— What you should do —
Please give again exactly the lines from the top of the material through the line with "-Do you want"; omit each picture.

— Recorded information —
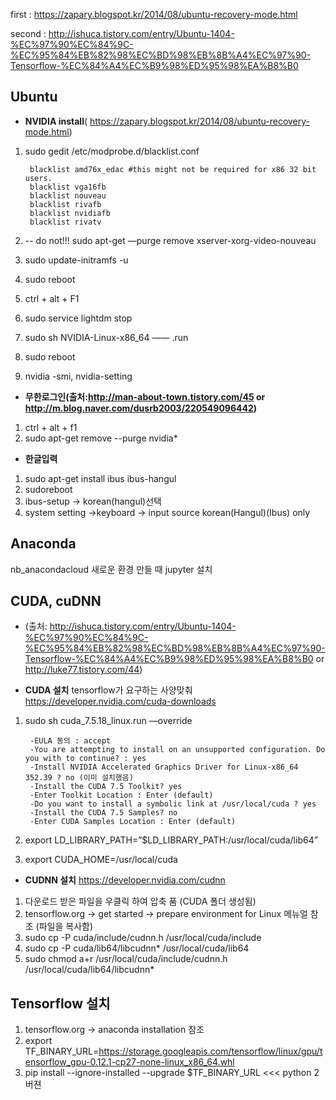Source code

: first : https://zapary.blogspot.kr/2014/08/ubuntu-recovery-mode.html

second : http://ishuca.tistory.com/entry/Ubuntu-1404-%EC%97%90%EC%84%9C-%EC%95%84%EB%82%98%EC%BD%98%EB%8B%A4%EC%97%90-Tensorflow-%EC%84%A4%EC%B9%98%ED%95%98%EA%B8%B0


## Ubuntu

* **NVIDIA install**( https://zapary.blogspot.kr/2014/08/ubuntu-recovery-mode.html)


1. sudo gedit /etc/modprobe.d/blacklist.conf

		blacklist amd76x_edac #this might not be required for x86 32 bit users.
		blacklist vga16fb
		blacklist nouveau
		blacklist rivafb
		blacklist nvidiafb
		blacklist rivatv
    
2. -- do not!!! sudo apt-get —purge remove xserver-xorg-video-nouveau 
3. sudo update-initramfs -u
4. sudo reboot
5. ctrl + alt + F1
6. sudo service lightdm stop
7. sudo sh NVIDIA-Linux-x86_64 —— .run
8. sudo reboot
9. nvidia -smi, nvidia-setting


* **무한로그인(출처:http://man-about-town.tistory.com/45 or http://m.blog.naver.com/dusrb2003/220549096442)**


1. ctrl + alt + f1
2. sudo apt-get remove --purge nvidia*


* **한글입력**

1. sudo apt-get install ibus ibus-hangul
2. sudoreboot
3. ibus-setup -> korean(hangul)선택
4. system setting ->keyboard -> input source korean(Hangul)(Ibus) only


## Anaconda

nb_anacondacloud
새로운 환경 만들 때 jupyter 설치

## CUDA, cuDNN

* (출처: http://ishuca.tistory.com/entry/Ubuntu-1404-%EC%97%90%EC%84%9C-%EC%95%84%EB%82%98%EC%BD%98%EB%8B%A4%EC%97%90-Tensorflow-%EC%84%A4%EC%B9%98%ED%95%98%EA%B8%B0 or http://luke77.tistory.com/44)


* **CUDA 설치** tensorflow가 요구하는 사양맞춰 https://developer.nvidia.com/cuda-downloads


1. sudo sh cuda_7.5.18_linux.run —override


	    -EULA 동의 : accept
	    -You are attempting to install on an unsupported configuration. Do you with to continue? : yes
	    -Install NVIDIA Accelerated Graphics Driver for Linux-x86_64 352.39 ? no (이미 설치했음)
	    -Install the CUDA 7.5 Toolkit? yes
	    -Enter Toolkit Location : Enter (default)
	    -Do you want to install a symbolic link at /usr/local/cuda ? yes
	    -Install the CUDA 7.5 Samples? no
	    -Enter CUDA Samples Location : Enter (default)
    
    
2. export LD_LIBRARY_PATH=”$LD_LIBRARY_PATH:/usr/local/cuda/lib64”
3. export CUDA_HOME=/usr/local/cuda


* **CUDNN 설치** https://developer.nvidia.com/cudnn


1. 다운로드 받은 파일을 우클릭 하여 압축 품 (CUDA 폴더 생성됨)
2. tensorflow.org -> get started -> prepare environment for Linux 메뉴얼 참조 (파일을 복사함)
3. sudo cp -P cuda/include/cudnn.h /usr/local/cuda/include
4. sudo cp -P cuda/lib64/libcudnn* /usr/local/cuda/lib64
5. sudo chmod a+r /usr/local/cuda/include/cudnn.h /usr/local/cuda/lib64/libcudnn*


## Tensorflow 설치


1. tensorflow.org -> anaconda installation 참조
2. export TF_BINARY_URL=https://storage.googleapis.com/tensorflow/linux/gpu/tensorflow_gpu-0.12.1-cp27-none-linux_x86_64.whl 
3. pip install --ignore-installed --upgrade $TF_BINARY_URL    <<< python 2버젼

— Solution to the exercise —
Source code

: first : https://zapary.blogspot.kr/2014/08/ubuntu-recovery-mode.html

second : http://ishuca.tistory.com/entry/Ubuntu-1404-%EC%97%90%EC%84%9C-%EC%95%84%EB%82%98%EC%BD%98%EB%8B%A4%EC%97%90-Tensorflow-%EC%84%A4%EC%B9%98%ED%95%98%EA%B8%B0


## Ubuntu

* **NVIDIA install**( https://zapary.blogspot.kr/2014/08/ubuntu-recovery-mode.html)


1. sudo gedit /etc/modprobe.d/blacklist.conf

		blacklist amd76x_edac #this might not be required for x86 32 bit users.
		blacklist vga16fb
		blacklist nouveau
		blacklist rivafb
		blacklist nvidiafb
		blacklist rivatv
    
2. -- do not!!! sudo apt-get —purge remove xserver-xorg-video-nouveau 
3. sudo update-initramfs -u
4. sudo reboot
5. ctrl + alt + F1
6. sudo service lightdm stop
7. sudo sh NVIDIA-Linux-x86_64 —— .run
8. sudo reboot
9. nvidia -smi, nvidia-setting


* **무한로그인(출처:http://man-about-town.tistory.com/45 or http://m.blog.naver.com/dusrb2003/220549096442)**


1. ctrl + alt + f1
2. sudo apt-get remove --purge nvidia*


* **한글입력**

1. sudo apt-get install ibus ibus-hangul
2. sudoreboot
3. ibus-setup -> korean(hangul)선택
4. system setting ->keyboard -> input source korean(Hangul)(Ibus) only


## Anaconda

nb_anacondacloud
새로운 환경 만들 때 jupyter 설치

## CUDA, cuDNN

* (출처: http://ishuca.tistory.com/entry/Ubuntu-1404-%EC%97%90%EC%84%9C-%EC%95%84%EB%82%98%EC%BD%98%EB%8B%A4%EC%97%90-Tensorflow-%EC%84%A4%EC%B9%98%ED%95%98%EA%B8%B0 or http://luke77.tistory.com/44)


* **CUDA 설치** tensorflow가 요구하는 사양맞춰 https://developer.nvidia.com/cuda-downloads


1. sudo sh cuda_7.5.18_linux.run —override


	    -EULA 동의 : accept
	    -You are attempting to install on an unsupported configuration. Do you with to continue? : yes
	    -Install NVIDIA Accelerated Graphics Driver for Linux-x86_64 352.39 ? no (이미 설치했음)
	    -Install the CUDA 7.5 Toolkit? yes
	    -Enter Toolkit Location : Enter (default)
	    -Do you want to install a symbolic link at /usr/local/cuda ? yes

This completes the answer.